Written by Philip Ogina

What changed is the arrival of tangible evidence that the Iran war is already transmitting into the real economy through both softer activity and higher costs. The services sector, which accounts for roughly two-thirds of US GDP, lost momentum faster than expected in March. Business activity dropped notably, new orders held up better but employment fell into contraction, and supplier deliveries slowed amid shipping disruptions and flight issues linked to Middle East tensions and winter weather.
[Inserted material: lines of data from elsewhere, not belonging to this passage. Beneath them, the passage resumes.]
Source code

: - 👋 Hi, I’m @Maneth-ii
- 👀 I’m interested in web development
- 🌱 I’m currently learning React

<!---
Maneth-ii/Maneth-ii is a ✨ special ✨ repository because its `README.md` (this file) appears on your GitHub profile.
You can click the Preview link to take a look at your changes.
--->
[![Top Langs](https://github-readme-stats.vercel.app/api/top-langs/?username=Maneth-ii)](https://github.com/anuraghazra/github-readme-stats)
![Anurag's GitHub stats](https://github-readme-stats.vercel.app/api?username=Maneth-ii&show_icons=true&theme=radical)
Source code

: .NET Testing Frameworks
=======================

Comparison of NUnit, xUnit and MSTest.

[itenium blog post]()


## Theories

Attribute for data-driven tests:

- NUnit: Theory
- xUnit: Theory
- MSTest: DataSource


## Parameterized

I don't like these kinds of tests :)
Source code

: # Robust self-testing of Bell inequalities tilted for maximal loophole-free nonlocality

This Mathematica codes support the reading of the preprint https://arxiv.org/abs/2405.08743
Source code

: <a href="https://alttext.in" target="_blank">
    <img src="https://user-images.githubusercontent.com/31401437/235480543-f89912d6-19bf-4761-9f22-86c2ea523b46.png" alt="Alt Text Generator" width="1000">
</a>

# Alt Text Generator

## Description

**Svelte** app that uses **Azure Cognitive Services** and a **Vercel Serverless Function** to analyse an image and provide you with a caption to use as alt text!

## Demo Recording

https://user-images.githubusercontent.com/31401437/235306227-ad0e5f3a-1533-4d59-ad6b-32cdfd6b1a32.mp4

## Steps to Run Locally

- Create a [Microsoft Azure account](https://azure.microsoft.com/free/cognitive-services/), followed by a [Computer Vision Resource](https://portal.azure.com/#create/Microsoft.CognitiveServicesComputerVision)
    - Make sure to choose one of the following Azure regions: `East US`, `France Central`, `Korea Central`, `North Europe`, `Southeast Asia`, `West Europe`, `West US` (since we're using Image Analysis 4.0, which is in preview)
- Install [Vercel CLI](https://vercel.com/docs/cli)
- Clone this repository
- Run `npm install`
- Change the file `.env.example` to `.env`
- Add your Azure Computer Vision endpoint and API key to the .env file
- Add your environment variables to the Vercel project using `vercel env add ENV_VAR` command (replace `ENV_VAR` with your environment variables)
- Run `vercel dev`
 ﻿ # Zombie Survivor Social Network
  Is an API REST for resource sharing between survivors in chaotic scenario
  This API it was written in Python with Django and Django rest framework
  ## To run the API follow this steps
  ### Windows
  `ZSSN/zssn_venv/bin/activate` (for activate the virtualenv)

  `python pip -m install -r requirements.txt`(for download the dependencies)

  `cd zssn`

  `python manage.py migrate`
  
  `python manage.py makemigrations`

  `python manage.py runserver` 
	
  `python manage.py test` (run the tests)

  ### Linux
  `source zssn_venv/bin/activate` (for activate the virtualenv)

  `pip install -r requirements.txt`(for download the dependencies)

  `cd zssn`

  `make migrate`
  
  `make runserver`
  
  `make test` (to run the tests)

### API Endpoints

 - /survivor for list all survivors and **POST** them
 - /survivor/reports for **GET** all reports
Why now? The timing aligns with the persistence of elevated oil prices stemming from Strait of Hormuz risks and related supply concerns. Businesses explicitly flagged adjustments due to the conflict and the anticipated pass-through of higher energy costs. This comes just weeks after the March FOMC held rates steady at 3.50-3.75 percent and revised its 2026 inflation projections higher, even as it kept a single rate cut on the table for the year. The data reinforces that the energy shock is not abstract. It is beginning to weigh on hiring and activity while pushing input costs higher at a time when core inflation remains sticky.

Why does it matter? This report sharpens the dilemma facing the Federal Reserve. Softer services activity and an employment drop could ordinarily open the door for easier policy, especially alongside recent payroll softness. Yet the sharp rise in prices paid creates the opposite pressure. The Fed’s reaction function is now caught between slowing growth signals and renewed inflation risks channeled through oil. Policymakers have already acknowledged uncertainty from the war. This print makes clear that the inflation channel remains live and could delay or limit any cuts well into 2026.

Transmission is straightforward: sustained geopolitical disruption around Iran keeps oil elevated, which feeds directly into higher business costs in services, lifts headline inflation expectations, and constrains the central bank from responding aggressively to weaker activity. As a result, the dollar finds ongoing support from reduced easing bets, yields hold firmer on persistent rate expectations, and risk sentiment stays selective with energy and defense sectors outperforming while broader multiples face pressure from higher discount rates. Gold continues to face crosswinds, with safe-haven demand offset by real yield strength.

The bottom line is that the Fed remains data-dependent but geopolitically boxed in. A single cut in 2026 still appears in the dot plot, yet markets have already scaled back probabilities as inflation risks from energy refuse to fade. Until the oil premium clearly dissipates or the conflict de-escalates meaningfully, policy will stay restrictive relative to what softer growth alone might justify. The April FOMC and upcoming inflation readings will be critical tests of whether this stagflation-like mix forces officials to stay on hold longer than previously signaled.